Regroupement des locataires

Invité à se prononcer sur le sujet, Michel Dorval, président du Regroupement des locataires des terres publiques du Québec (RLTPQ), une organisation née au Saguenay–Lac-Saint-Jean, affirme avoir entendu parler du projet d’arpentage sur le territoire de la MRC de Maria-Chapdelaine. « On craignait que ça arrive cet automne. Je n’étais pas au courant qu’il y avait eu évaluation de terrains », commente M. Dorval.

Michel Dorval, président du Regroupement des locataires des terres publiques du Québec, craignait que le projet d’arpentage soit réalisé cet automne.

Il rappelle qu’en 2015, lors de la hausse des frais de location des terrains, le vérificateur général de la province avait recommandé au gouvernement de faire appliquer les critères de location ainsi que le respect des surfaces occupées. « Le vérificateur avait dit : “Mettez vos culottes et faites respecter les virgules du règlement et chargez en conséquence. Les inspecteurs ne font pas leur travail.” », rappelle M. Dorval.

Il ajoute qu’au Saguenay–Lac-Saint-Jean, il existe 10 000 terrains de villégiature et 121 abris sommaires tandis qu’en Abitibi, il existe 7000 abris sommaires pour 1000 chalets. Nombreux sont les villégiateurs qui ont commencé à occuper le territoire avec un abri sommaire sur un terrain de 10 sur 20 mètres et qui, avec le temps et les nouveaux règlements de chasse à l’orignal, ont demandé d’étendre à 30 mètres, ont ajouté une toilette ou un nouveau mur, entre autres.


« On craignait que ça arrive cet automne. Je n’étais pas au courant qu’il y avait eu évaluation de terrains. »
Michel Dorval

« On a discuté avec l’adjoint du ministre pour lui dire de s’enlever de la tête que la majorité des chalets de villégiature sont des résidences de luxe, comme à Mont-Tremblant ou sur les monts Valin. La majorité sont des chalets de bonshommes ; le camp du grand-père bâti avec des bouts de planche. »

Selon les informations qui transpirent, le ministère a demandé à la firme Altus Arpentage la réévaluation de 40 000 chalets en utilisant la méthode du lac témoin. L’unité de gestion responsable désigne un secteur représentatif et applique une échelle d’évaluation en fonction de la distance d’une agglomération donnée. À titre d’exemple, le terrain de villégiature situé dans un rayon de zéro à 30 km serait imposé à 100 % de sa valeur ; un autre au-delà de 30 km serait évalué à 80 %.
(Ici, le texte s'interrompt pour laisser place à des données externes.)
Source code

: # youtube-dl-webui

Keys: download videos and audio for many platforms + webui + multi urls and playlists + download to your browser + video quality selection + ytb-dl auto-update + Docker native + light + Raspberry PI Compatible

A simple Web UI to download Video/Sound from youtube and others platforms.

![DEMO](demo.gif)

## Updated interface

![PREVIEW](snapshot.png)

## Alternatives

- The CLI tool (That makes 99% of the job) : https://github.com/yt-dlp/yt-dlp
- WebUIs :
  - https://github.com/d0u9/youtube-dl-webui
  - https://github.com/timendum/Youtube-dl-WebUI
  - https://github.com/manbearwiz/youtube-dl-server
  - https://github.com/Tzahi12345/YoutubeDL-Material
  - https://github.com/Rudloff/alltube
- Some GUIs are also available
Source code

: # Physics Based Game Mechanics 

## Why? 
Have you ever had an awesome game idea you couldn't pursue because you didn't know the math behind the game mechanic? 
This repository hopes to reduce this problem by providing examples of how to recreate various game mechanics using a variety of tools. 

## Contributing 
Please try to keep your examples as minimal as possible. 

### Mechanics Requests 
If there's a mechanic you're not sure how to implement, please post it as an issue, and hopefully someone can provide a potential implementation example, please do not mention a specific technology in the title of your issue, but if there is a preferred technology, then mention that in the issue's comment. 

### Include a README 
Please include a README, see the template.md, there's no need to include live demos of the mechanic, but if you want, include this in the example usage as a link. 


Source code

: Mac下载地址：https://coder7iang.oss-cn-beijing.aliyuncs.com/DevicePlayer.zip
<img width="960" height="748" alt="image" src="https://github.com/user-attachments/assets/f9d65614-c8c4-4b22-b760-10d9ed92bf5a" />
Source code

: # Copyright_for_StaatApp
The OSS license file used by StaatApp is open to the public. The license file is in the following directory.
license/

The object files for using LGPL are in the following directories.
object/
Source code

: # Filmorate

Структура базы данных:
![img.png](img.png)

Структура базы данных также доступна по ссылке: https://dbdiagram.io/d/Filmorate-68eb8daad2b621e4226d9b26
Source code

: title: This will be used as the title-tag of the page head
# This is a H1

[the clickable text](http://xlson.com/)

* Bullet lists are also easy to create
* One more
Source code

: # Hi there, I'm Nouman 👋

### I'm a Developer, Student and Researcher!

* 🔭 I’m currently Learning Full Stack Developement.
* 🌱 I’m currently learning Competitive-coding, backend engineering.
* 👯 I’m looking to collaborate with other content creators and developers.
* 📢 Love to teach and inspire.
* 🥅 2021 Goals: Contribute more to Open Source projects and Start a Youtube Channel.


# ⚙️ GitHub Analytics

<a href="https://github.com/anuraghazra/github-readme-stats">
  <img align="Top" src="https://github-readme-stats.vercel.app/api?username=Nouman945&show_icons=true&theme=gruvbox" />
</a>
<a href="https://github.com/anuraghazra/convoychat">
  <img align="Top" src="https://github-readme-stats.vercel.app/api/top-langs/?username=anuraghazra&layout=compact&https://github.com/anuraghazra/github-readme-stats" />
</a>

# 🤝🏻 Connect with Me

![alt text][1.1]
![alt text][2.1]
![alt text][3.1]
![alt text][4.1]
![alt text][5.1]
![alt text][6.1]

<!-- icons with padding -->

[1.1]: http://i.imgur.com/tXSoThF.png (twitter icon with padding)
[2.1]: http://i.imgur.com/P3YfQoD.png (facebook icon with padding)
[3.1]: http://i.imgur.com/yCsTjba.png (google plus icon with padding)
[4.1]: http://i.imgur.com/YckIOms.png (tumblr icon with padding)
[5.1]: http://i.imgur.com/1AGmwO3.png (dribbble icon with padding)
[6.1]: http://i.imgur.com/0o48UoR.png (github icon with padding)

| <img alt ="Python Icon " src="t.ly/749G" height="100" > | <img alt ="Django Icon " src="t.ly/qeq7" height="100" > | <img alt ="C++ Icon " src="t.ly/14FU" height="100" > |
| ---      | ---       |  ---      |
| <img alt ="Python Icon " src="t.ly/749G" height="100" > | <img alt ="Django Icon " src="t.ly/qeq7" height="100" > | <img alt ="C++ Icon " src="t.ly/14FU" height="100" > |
Du côté de l’Ordre professionnel des arpenteurs-géomètres du Québec, son président, Orlando Rodriguez, s’est dit informé des démarches entreprises par le gouvernement du Québec dans le dossier des 65 000 villégiateurs concernés. « Si jamais l’État décide d’aller de l’avant, c’est l’arpenteur-géomètre qui a la pratique exclusive », conclut-il.

Ce groupe de professionnels a été passablement occupé, ces dernières années, avec la réforme du système cadastral québécois.

Si Québec va de l’avant, il ne serait pas le premier puisqu’en 2017, le gouvernement de l’Ontario a lancé un programme semblable pour les terrains utilisés à des fins de villégiature dans le parc Algonquin.